### Exercise directions
Search the records below for the string "need" and report only the number of lines that contain it.

Top of Records for processing

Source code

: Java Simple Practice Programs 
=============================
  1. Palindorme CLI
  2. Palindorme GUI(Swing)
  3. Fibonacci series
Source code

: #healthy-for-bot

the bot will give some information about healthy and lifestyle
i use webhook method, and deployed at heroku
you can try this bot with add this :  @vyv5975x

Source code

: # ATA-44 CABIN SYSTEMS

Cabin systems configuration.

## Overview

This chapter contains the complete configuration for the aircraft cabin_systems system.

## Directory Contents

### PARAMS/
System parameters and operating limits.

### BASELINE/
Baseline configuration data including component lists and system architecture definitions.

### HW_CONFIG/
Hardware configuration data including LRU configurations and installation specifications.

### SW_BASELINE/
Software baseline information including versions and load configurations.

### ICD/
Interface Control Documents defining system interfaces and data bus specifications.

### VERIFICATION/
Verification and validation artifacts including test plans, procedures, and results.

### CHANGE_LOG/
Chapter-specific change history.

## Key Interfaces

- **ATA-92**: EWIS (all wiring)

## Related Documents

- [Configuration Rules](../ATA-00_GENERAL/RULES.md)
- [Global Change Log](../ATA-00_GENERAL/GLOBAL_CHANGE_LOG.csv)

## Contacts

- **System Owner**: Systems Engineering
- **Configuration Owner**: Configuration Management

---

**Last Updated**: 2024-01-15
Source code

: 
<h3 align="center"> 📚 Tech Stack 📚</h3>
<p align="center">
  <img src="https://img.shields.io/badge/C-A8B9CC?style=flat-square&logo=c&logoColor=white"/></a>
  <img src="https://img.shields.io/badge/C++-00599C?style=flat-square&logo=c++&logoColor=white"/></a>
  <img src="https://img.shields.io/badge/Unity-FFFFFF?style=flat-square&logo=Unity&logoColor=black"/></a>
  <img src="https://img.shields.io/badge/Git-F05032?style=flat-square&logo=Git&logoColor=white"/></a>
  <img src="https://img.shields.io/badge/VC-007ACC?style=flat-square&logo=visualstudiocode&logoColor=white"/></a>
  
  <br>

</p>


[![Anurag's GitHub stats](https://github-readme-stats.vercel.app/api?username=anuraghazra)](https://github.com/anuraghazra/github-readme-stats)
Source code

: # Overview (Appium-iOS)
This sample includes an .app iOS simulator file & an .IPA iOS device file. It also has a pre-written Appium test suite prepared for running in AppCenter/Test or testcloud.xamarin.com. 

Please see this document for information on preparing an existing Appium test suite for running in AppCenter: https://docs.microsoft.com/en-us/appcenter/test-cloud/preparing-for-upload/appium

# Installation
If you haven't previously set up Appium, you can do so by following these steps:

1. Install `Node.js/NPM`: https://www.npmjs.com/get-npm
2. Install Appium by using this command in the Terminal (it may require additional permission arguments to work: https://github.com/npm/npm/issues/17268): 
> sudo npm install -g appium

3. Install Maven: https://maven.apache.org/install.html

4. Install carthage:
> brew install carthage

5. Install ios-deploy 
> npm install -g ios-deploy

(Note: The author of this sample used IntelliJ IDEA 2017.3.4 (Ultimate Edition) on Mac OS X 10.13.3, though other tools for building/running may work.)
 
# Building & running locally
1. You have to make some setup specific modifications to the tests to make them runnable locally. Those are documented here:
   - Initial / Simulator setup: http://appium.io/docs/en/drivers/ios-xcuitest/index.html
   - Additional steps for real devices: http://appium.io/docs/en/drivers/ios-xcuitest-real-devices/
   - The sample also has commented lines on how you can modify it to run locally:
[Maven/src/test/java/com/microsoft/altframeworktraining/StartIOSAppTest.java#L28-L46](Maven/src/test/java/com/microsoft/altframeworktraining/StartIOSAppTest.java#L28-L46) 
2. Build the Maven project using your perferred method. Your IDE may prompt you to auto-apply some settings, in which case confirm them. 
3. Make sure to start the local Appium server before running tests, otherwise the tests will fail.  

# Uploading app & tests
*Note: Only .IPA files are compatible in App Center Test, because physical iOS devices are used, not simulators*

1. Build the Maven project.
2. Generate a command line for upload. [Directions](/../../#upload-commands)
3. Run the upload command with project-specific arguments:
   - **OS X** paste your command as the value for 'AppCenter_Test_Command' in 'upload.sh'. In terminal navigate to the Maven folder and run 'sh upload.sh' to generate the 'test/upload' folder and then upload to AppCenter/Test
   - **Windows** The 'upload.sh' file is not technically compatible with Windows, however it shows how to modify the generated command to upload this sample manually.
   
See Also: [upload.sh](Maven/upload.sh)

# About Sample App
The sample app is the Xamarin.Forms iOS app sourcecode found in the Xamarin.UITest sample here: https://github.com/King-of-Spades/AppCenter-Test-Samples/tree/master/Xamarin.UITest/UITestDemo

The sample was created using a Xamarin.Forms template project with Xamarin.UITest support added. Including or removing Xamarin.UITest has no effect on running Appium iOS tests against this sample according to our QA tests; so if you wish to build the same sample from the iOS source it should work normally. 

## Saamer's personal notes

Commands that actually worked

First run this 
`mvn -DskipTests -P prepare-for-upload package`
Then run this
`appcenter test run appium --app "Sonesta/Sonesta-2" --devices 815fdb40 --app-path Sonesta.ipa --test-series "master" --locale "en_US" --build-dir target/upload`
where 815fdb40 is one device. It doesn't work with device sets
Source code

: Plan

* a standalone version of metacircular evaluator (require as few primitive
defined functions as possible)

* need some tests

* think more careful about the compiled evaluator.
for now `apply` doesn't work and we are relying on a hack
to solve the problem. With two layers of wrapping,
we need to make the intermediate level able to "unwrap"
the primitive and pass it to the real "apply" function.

Bottom of Records for processing

### Worked solution
2